- **Exercise brief**
An exact transcription of the entries is required, with none of the pictures carried over.

━━━━━ Records to process ━━━━━

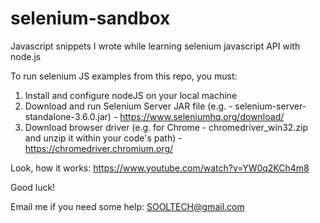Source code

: # selenium-sandbox
Javascript snippets I wrote while learning selenium javascript API with node.js

To run selenium JS examples from this repo, you must:

1) Install and configure nodeJS on your local machine
2) Download and run Selenium Server JAR file (e.g. - selenium-server-standalone-3.6.0.jar) - https://www.seleniumhq.org/download/
3) Download browser driver (e.g. for Chrome - chromedriver_win32.zip and unzip it within your code's path) - https://chromedriver.chromium.org/

Look, how it works: https://www.youtube.com/watch?v=YW0q2KCh4m8

Good luck!

Email me if you need some help: SOOLTECH@gmail.com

━━━━━

- **Solution below**
Source code

: # selenium-sandbox
Javascript snippets I wrote while learning selenium javascript API with node.js

To run selenium JS examples from this repo, you must:

1) Install and configure nodeJS on your local machine
2) Download and run Selenium Server JAR file (e.g. - selenium-server-standalone-3.6.0.jar) - https://www.seleniumhq.org/download/
3) Download browser driver (e.g. for Chrome - chromedriver_win32.zip and unzip it within your code's path) - https://chromedriver.chromium.org/

Look, how it works: https://www.youtube.com/watch?v=YW0q2KCh4m8

Good luck!

Email me if you need some help: SOOLTECH@gmail.com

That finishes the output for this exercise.